Тристан криво улыбнулся:
- Давай-ка без шуток.
- А если без шуток, - Юко задумчиво погладил кованые перила, - то разве у меня есть хоть какие-то шансы выжить? Я слепой. Слышу много, ориентируюсь на запахи и на твою руку, но без них - я абсолютно беспомощен. Если бы кто-то меня обрек, я бы, конечно, умер. А почему ты спрашиваешь?
- Да так. Ничего особенного.
По ощущениям, на подъем они потратили не меньше суток. Дважды перекусили, и Тристан печально изучил свои запасы провизии - вполне хватит, чтобы добраться до выхода, а что будет снаружи, неясно. Хотя снаружи-то лето, авось, и найдутся какие-то съедобные корешки и травы, а в крайнем случае можно будет заняться охотой на мелкую дичь или, если она тут не водится, на улиток.
У последнего пролета стены, до этого просто каменные, поросли клочьями кристаллов. Они мягко мерцали, будто радуясь, что по тоннелям Сокрытого по-прежнему скитаются люди. Тристану почудилось, что он различил некое подобие смеха - звенящего, мелодичного смеха, - но он тут же отмахнулся от этого миража, потому что впереди наконец-то возникла тяжелая дверь, уставшая таить за своими пределами столько тайн.
А Юко не почудилось. И он молча ускорил шаг.
Дверь не то что заскрипела - завопила несмазанными петлями, и с них посыпалась густая рыжая пыль. Тристану едва удалось ее сдвинуть - и позволить мальчику первым уйти из обычно запертого Сокрытого.
Снаружи были горы.
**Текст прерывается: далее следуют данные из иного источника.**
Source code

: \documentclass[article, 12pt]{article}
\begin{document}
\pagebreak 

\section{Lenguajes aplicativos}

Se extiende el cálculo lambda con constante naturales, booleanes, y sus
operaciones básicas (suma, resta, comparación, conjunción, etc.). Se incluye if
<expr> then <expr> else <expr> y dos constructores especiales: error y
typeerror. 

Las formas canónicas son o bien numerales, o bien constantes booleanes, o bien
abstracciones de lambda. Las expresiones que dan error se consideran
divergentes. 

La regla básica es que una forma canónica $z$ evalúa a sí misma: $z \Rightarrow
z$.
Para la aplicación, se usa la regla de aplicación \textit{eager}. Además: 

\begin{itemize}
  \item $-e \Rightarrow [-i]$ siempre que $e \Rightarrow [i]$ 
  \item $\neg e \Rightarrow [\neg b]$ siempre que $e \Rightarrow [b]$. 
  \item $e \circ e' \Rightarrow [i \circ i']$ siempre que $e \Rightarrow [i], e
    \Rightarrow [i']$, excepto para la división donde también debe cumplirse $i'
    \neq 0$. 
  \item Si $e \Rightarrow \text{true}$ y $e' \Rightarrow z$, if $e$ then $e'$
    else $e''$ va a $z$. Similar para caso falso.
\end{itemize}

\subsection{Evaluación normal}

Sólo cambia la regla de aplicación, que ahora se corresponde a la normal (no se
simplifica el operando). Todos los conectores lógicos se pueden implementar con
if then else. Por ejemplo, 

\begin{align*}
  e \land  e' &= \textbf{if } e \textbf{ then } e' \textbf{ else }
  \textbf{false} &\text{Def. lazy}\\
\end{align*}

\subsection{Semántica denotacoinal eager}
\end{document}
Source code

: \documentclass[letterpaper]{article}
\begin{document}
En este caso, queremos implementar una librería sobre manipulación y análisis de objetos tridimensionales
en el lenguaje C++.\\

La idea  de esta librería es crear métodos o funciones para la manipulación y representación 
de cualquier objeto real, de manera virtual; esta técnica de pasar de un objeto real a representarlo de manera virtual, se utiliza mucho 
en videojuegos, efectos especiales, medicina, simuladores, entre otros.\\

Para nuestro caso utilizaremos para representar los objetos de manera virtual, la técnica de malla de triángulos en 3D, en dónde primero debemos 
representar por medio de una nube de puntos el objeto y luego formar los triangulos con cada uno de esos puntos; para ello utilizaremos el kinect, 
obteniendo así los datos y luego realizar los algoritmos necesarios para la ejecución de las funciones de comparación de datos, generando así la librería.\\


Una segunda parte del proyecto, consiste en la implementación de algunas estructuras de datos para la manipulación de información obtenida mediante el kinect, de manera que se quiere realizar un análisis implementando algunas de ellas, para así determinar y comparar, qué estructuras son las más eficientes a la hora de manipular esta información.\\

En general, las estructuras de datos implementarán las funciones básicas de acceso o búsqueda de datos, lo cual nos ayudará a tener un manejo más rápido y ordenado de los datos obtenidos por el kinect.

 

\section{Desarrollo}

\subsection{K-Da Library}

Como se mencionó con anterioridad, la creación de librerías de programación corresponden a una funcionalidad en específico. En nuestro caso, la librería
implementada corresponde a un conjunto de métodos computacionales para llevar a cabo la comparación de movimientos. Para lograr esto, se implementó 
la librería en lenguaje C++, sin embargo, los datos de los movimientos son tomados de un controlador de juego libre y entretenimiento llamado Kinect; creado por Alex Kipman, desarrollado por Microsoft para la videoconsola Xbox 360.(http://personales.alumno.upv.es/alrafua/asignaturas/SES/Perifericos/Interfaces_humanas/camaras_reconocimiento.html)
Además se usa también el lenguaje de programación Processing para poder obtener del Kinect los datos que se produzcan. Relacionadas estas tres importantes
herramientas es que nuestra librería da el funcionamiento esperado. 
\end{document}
Высокие, фиолетовые, сплошь покрытые фиалками и вереском горы, а под ними - россыпь озер на западе и обширный лес на востоке. А еще небо - ясное голубое небо, и медленно угасающие звезды, и ветер, и целый набор нежных цветочных ароматов. И, что самое приятное, среди цветов, пронзивших своими корнями склоны, не было ни единого гиацинта.